Saved data entries:
============

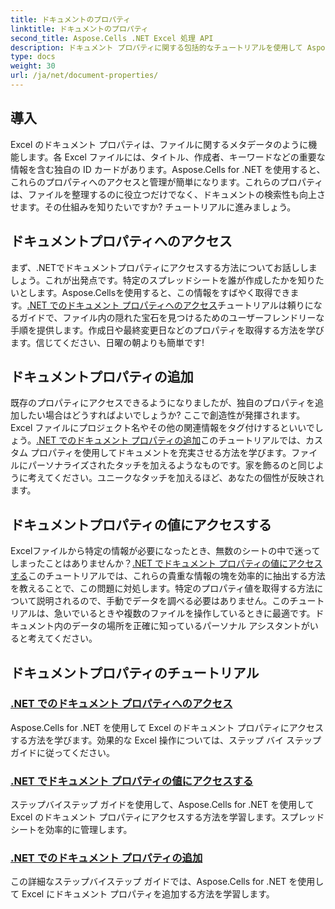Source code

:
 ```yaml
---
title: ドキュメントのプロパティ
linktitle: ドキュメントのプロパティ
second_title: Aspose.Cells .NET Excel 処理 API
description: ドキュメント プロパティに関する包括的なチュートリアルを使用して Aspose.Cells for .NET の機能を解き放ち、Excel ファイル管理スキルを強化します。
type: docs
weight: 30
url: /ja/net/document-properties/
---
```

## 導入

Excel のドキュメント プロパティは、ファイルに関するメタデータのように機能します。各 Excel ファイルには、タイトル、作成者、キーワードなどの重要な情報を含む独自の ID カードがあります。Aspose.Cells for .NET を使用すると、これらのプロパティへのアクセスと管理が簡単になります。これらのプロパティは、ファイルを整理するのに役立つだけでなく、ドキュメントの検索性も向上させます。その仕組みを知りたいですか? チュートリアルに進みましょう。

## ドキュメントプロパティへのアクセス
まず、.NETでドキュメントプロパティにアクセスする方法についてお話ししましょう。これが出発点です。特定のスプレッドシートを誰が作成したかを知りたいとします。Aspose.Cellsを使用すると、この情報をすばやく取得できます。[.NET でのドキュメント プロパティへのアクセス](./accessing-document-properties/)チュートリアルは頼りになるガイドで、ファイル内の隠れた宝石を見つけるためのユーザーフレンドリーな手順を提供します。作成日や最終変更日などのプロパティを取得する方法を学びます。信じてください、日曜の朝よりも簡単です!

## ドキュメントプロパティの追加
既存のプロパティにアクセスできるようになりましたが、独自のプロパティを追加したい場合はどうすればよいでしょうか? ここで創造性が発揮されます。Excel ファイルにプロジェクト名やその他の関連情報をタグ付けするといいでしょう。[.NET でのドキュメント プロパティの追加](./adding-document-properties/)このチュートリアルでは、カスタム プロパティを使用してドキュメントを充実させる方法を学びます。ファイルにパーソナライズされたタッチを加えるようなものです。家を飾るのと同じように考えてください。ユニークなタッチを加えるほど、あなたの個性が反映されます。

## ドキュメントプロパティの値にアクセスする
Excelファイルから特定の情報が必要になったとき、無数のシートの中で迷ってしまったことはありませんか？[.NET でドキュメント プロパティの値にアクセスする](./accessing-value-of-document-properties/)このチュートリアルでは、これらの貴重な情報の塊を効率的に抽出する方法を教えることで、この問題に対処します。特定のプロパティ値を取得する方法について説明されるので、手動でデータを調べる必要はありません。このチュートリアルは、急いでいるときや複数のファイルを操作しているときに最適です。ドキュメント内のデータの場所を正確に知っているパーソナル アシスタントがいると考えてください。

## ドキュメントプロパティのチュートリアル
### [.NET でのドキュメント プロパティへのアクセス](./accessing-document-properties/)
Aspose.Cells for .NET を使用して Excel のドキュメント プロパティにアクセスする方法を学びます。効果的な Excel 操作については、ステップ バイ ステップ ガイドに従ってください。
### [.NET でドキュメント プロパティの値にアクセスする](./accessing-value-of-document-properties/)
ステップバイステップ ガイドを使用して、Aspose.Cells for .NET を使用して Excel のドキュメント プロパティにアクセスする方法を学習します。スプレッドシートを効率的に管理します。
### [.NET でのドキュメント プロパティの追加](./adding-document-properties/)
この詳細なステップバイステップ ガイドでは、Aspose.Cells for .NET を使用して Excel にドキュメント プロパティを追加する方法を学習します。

============

* WHAT NEEDS TO BE DONE *
Where a line of the records has the string "ドキュメントのプロパティ", return that line.

* TASK SOLUTION *
title: ドキュメントのプロパティ
linktitle: ドキュメントのプロパティ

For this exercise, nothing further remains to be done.